● Problem to work on
When the line containing "This tutorial will" is found in the data below, copy it and each line after it through the line containing "## iv. Configure and Start GU Provider", exactly and with no others.

● Data records
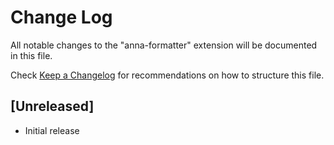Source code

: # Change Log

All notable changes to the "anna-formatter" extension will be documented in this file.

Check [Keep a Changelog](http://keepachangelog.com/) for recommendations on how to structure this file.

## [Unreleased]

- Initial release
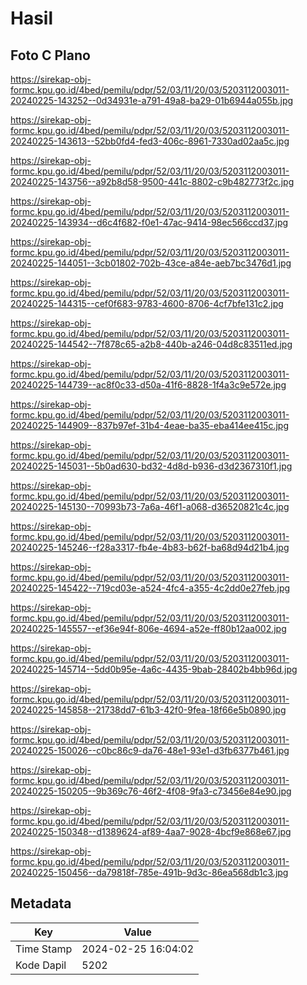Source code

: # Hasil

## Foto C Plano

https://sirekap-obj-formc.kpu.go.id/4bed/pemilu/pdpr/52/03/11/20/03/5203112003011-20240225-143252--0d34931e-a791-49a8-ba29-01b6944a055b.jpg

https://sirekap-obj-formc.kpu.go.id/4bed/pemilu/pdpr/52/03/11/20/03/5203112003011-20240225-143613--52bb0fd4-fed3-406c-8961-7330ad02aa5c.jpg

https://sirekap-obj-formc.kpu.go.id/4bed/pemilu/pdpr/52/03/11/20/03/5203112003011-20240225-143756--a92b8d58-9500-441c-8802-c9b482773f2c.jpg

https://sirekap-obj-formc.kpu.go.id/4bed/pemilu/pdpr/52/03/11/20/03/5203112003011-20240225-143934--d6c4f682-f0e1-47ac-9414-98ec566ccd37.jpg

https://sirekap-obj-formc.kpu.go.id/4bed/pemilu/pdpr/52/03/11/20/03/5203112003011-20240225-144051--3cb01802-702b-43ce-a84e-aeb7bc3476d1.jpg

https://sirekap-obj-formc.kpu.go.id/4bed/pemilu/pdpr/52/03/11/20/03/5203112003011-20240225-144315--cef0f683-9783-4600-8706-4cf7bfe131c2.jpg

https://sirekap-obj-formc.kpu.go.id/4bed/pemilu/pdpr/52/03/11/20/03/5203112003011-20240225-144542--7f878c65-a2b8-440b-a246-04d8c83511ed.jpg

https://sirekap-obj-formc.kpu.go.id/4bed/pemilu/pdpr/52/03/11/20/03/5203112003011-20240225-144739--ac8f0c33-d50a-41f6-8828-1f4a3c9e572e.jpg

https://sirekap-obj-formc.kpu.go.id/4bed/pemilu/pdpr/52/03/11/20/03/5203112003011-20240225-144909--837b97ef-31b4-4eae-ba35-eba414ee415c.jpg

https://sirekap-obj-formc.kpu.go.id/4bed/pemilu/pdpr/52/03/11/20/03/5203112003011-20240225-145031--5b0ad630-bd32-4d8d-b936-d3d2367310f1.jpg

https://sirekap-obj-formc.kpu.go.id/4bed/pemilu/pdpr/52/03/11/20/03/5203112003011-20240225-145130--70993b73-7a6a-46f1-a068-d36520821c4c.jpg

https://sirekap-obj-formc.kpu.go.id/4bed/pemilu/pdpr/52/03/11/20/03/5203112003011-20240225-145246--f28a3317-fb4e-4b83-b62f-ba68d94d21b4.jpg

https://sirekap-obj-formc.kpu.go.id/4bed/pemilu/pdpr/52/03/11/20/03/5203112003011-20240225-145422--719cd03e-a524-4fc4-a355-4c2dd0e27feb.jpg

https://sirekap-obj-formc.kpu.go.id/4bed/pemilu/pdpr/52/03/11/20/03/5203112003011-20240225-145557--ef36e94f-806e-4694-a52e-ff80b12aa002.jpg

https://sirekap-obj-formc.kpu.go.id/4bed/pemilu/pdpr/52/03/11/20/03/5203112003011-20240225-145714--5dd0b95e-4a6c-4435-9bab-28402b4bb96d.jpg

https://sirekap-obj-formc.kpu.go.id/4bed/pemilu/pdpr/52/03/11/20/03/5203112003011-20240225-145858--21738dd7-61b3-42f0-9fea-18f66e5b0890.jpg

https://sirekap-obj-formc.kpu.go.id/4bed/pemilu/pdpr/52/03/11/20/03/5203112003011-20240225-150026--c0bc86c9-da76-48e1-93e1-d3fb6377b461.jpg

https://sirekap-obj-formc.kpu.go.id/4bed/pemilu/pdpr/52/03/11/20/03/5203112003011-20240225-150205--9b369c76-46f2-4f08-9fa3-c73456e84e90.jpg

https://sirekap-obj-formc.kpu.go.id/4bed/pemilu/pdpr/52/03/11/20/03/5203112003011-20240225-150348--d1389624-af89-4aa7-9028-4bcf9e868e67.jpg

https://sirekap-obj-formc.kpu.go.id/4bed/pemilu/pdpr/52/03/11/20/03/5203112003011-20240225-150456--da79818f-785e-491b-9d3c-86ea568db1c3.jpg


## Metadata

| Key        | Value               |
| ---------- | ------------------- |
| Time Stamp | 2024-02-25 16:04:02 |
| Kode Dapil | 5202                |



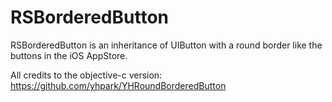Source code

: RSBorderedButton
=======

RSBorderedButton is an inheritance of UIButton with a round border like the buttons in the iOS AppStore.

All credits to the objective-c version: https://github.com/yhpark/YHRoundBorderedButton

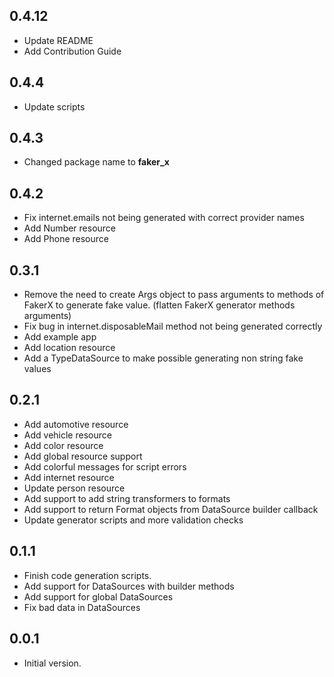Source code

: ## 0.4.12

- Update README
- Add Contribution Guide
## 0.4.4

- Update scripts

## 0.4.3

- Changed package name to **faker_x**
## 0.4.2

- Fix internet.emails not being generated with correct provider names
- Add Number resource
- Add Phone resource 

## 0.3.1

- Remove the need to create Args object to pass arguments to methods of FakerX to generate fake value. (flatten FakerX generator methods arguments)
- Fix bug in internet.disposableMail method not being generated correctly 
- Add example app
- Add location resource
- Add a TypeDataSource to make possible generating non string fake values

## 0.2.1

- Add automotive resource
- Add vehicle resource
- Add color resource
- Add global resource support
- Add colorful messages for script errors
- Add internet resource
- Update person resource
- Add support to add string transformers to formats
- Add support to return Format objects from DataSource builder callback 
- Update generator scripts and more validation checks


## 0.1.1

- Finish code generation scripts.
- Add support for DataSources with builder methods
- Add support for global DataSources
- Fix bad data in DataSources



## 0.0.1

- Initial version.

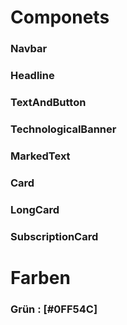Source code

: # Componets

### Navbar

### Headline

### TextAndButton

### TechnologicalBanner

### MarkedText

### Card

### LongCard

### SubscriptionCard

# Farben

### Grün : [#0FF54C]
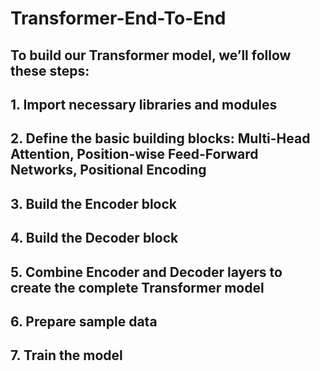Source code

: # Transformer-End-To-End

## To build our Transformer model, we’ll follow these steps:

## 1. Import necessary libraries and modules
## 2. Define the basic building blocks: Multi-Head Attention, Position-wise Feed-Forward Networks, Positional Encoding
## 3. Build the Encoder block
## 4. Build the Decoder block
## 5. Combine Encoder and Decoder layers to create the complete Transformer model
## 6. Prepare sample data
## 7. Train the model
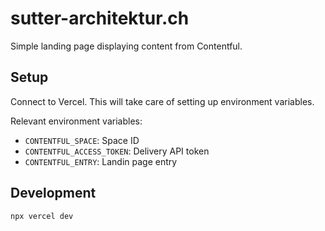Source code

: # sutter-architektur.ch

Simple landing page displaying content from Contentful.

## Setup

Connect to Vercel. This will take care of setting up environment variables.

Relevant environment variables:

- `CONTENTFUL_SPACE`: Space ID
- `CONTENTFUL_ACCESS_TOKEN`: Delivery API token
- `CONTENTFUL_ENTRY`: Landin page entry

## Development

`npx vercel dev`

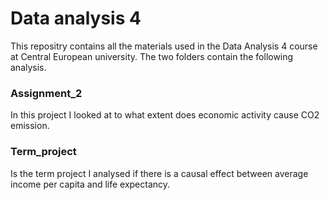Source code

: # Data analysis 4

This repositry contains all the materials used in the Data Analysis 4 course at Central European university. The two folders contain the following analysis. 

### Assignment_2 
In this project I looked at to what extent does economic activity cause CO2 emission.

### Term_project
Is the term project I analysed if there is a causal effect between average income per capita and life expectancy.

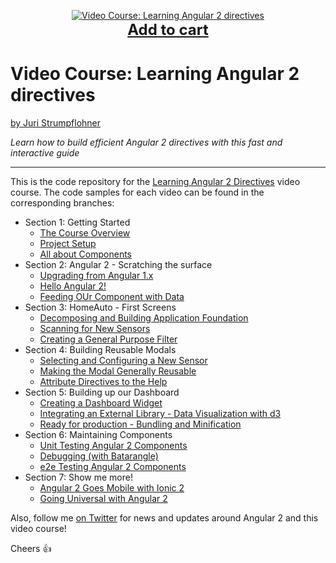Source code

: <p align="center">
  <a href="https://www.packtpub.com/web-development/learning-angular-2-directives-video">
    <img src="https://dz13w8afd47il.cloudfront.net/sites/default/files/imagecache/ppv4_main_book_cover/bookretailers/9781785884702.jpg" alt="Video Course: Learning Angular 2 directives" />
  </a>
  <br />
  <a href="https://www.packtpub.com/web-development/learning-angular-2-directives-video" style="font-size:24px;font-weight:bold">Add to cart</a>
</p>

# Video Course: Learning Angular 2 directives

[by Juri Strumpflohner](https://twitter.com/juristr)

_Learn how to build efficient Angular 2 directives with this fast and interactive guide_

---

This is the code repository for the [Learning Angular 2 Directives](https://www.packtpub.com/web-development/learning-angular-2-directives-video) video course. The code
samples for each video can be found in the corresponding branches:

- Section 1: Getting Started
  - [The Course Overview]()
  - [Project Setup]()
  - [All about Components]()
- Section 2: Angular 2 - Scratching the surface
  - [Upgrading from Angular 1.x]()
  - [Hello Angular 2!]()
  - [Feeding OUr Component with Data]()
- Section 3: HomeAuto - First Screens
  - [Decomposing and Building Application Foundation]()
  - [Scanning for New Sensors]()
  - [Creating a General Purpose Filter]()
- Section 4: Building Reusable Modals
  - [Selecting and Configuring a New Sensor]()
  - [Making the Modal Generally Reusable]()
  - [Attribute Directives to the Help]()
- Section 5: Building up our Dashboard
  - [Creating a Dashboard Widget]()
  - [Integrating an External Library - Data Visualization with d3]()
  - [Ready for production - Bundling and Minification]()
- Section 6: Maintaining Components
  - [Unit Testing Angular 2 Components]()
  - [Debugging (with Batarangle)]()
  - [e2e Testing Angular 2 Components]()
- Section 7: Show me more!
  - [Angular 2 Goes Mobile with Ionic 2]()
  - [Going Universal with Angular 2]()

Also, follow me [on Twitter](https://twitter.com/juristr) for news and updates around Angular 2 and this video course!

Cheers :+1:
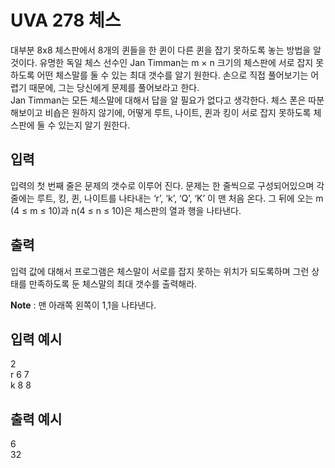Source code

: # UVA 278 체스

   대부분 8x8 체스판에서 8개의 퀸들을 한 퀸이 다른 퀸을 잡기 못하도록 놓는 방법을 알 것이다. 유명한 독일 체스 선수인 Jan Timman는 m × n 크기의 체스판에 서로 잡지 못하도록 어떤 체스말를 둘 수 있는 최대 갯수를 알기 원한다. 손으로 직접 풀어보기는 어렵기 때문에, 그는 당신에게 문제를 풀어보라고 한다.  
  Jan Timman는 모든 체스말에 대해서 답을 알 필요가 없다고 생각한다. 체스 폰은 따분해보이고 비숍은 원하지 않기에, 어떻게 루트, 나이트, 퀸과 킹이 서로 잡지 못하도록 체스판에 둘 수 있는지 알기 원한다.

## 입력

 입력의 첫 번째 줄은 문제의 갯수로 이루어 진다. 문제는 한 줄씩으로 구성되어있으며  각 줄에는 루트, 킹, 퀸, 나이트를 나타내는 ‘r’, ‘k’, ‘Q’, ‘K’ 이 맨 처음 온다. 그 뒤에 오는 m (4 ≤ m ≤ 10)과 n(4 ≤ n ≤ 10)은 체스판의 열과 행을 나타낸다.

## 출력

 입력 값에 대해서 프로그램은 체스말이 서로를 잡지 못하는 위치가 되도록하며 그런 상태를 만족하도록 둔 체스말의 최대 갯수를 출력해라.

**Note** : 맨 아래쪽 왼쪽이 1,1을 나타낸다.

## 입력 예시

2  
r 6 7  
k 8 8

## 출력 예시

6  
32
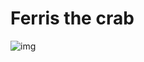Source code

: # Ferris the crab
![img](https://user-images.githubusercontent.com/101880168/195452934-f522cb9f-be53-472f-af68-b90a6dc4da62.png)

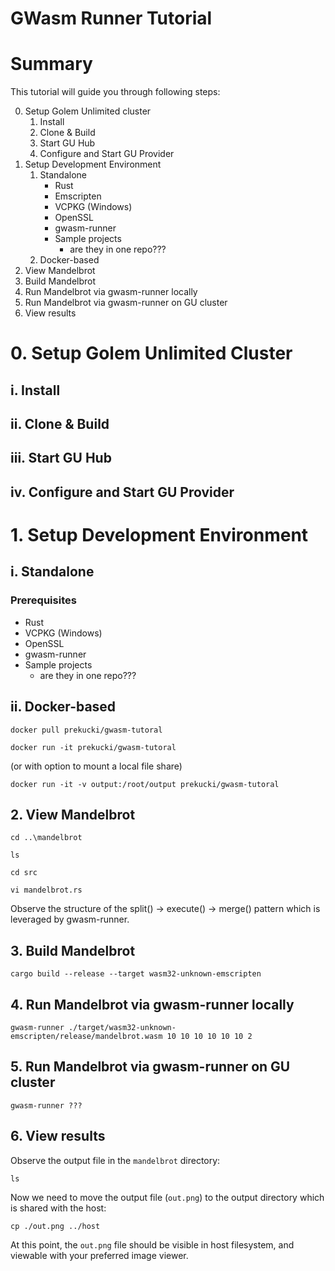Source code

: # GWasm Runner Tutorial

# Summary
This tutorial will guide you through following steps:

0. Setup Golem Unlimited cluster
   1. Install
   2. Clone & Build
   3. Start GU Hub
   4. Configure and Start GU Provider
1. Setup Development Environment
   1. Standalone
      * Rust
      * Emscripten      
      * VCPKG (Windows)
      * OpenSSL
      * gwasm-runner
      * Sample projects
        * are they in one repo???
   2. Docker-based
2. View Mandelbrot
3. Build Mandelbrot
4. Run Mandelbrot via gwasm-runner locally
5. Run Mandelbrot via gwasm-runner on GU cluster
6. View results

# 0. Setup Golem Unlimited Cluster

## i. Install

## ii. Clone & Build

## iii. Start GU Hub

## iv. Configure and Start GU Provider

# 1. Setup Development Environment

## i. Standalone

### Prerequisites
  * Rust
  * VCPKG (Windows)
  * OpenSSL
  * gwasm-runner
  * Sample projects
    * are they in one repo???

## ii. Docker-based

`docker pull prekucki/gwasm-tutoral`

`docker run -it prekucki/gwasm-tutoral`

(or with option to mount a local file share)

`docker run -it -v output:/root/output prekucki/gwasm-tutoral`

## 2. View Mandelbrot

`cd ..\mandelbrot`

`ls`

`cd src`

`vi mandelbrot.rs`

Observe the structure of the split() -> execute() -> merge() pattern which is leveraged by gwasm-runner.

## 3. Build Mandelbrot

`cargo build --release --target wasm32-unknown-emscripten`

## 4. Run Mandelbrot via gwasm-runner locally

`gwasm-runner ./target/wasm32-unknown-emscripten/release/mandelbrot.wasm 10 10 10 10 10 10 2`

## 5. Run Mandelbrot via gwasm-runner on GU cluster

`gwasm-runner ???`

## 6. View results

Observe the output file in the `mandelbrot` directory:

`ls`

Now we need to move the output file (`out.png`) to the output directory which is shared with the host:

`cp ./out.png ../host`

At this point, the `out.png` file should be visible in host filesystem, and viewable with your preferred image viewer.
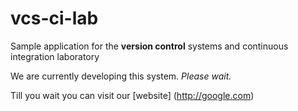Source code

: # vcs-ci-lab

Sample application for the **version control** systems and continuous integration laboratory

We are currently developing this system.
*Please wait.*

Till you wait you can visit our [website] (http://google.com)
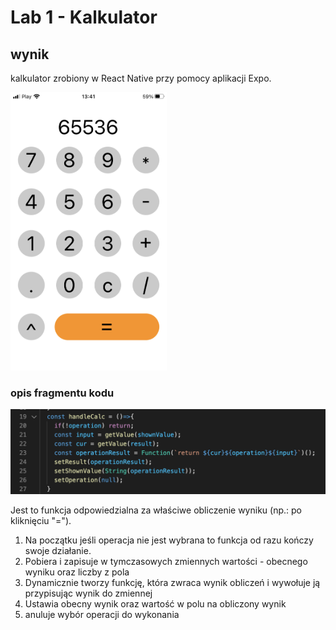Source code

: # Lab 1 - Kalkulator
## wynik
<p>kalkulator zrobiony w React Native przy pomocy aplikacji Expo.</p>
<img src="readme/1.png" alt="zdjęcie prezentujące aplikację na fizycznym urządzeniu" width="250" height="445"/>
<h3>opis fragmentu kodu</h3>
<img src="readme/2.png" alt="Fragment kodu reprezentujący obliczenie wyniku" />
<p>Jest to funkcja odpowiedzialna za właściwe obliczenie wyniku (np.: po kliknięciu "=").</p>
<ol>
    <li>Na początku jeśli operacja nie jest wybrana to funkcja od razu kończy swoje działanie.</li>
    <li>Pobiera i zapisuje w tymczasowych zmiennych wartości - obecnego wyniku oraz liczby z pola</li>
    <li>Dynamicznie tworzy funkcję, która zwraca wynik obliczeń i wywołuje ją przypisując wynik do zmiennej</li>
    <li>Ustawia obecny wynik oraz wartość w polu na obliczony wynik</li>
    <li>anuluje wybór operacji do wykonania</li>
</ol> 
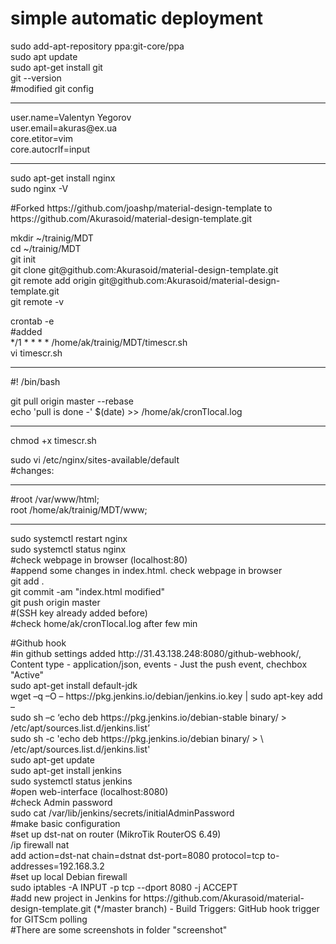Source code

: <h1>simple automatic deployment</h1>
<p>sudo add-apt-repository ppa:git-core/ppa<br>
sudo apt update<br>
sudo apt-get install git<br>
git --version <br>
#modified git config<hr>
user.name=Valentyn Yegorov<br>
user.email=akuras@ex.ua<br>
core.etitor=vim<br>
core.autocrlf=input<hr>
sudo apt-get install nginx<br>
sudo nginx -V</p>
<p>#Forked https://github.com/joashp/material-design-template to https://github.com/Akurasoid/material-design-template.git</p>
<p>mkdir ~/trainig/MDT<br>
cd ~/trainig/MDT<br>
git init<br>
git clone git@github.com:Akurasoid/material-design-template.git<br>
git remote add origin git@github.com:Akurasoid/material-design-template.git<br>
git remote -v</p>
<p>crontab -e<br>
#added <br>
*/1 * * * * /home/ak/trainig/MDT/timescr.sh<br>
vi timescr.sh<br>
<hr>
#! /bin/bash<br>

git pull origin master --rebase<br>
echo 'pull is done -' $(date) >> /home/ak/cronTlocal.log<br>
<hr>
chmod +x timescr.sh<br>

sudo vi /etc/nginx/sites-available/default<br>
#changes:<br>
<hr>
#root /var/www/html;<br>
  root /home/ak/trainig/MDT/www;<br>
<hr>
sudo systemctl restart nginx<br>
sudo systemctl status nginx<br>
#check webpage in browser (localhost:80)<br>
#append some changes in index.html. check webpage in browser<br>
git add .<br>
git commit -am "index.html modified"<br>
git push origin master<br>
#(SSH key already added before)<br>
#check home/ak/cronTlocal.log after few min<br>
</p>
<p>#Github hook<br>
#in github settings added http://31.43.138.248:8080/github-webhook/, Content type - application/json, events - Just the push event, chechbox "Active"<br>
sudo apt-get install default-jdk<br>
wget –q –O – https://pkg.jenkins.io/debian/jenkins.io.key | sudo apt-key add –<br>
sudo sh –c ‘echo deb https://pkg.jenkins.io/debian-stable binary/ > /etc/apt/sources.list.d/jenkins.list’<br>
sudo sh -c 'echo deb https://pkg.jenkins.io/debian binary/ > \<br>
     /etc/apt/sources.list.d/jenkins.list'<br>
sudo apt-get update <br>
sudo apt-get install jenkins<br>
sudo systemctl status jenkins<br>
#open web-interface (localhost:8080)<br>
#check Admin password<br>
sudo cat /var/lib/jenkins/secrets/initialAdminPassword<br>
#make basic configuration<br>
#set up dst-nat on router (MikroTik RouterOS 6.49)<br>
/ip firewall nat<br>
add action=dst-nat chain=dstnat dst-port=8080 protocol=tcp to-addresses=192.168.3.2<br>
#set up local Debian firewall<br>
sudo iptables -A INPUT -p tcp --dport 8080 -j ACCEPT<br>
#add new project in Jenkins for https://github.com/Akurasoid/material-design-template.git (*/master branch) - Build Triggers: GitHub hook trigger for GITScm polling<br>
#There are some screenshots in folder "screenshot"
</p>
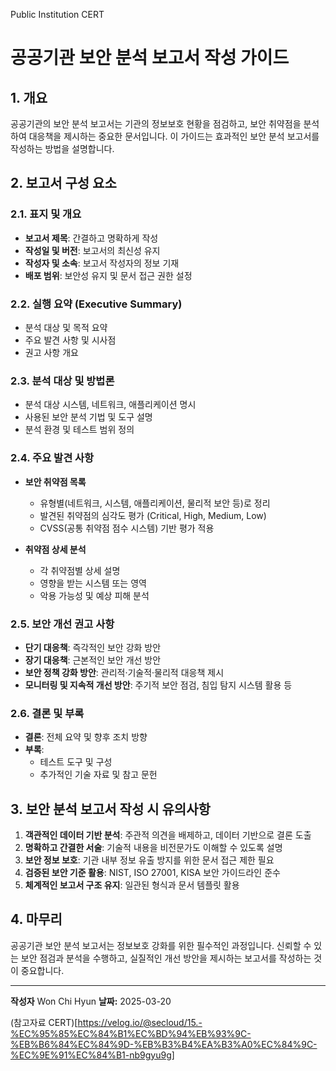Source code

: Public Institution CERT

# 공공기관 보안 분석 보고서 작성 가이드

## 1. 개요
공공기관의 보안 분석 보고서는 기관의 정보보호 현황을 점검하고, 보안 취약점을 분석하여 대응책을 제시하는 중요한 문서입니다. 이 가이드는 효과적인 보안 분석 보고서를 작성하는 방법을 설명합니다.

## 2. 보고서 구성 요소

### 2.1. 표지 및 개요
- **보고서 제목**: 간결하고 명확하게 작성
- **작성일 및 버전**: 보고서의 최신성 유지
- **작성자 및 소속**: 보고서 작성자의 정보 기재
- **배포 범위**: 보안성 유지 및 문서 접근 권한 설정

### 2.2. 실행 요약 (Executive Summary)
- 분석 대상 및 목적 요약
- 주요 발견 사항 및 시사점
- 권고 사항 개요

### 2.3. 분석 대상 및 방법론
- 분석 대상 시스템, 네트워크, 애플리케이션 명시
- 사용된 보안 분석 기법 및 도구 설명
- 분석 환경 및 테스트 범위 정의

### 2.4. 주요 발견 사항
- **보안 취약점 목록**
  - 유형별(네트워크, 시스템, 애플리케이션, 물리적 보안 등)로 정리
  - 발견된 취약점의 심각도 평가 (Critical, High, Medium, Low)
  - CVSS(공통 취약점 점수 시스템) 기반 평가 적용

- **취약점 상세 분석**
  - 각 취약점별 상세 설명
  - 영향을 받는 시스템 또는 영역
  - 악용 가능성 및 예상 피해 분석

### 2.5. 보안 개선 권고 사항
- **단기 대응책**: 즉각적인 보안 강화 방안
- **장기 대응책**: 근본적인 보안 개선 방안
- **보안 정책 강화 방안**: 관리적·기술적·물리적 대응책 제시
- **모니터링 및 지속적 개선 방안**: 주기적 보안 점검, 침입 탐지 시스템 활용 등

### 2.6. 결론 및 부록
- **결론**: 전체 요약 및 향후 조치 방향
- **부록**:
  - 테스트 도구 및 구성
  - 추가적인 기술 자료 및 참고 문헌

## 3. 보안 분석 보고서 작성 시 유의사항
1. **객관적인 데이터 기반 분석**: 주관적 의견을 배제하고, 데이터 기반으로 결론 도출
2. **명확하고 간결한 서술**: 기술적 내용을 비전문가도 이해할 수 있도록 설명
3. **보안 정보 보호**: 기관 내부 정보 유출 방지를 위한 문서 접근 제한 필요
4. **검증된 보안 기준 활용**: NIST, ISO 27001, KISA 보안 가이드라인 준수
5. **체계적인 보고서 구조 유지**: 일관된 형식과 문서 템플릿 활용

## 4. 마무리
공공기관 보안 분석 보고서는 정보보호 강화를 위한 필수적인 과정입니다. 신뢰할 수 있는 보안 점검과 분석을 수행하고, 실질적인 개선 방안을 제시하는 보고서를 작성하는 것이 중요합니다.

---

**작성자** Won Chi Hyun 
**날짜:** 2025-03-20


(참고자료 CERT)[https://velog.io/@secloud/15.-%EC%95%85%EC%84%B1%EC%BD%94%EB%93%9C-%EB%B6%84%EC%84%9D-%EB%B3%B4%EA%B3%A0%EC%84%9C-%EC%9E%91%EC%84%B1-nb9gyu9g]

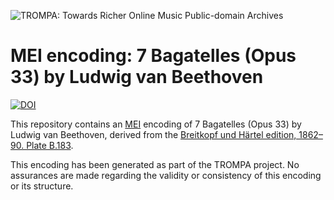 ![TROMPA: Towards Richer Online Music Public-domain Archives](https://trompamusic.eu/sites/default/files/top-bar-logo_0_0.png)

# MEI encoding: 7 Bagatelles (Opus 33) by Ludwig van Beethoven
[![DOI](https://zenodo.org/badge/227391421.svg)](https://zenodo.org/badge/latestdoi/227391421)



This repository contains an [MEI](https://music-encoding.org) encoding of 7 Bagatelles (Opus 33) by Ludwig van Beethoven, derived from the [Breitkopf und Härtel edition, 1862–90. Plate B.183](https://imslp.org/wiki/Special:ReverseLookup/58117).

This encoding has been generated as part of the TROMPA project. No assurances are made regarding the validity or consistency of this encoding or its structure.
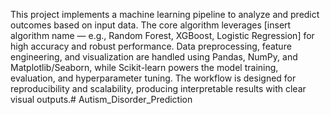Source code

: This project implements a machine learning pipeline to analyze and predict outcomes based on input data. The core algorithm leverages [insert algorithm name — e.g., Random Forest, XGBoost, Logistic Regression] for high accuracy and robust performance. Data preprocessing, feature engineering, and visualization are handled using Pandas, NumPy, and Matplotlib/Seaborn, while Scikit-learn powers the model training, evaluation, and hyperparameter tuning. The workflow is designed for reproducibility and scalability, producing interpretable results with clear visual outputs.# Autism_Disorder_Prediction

● Your solution
This tutorial will guide you through following steps:

0. Setup Golem Unlimited cluster
   1. Install
   2. Clone & Build
   3. Start GU Hub
   4. Configure and Start GU Provider
1. Setup Development Environment
   1. Standalone
      * Rust
      * Emscripten      
      * VCPKG (Windows)
      * OpenSSL
      * gwasm-runner
      * Sample projects
        * are they in one repo???
   2. Docker-based
2. View Mandelbrot
3. Build Mandelbrot
4. Run Mandelbrot via gwasm-runner locally
5. Run Mandelbrot via gwasm-runner on GU cluster
6. View results

# 0. Setup Golem Unlimited Cluster

## i. Install

## ii. Clone & Build

## iii. Start GU Hub

## iv. Configure and Start GU Provider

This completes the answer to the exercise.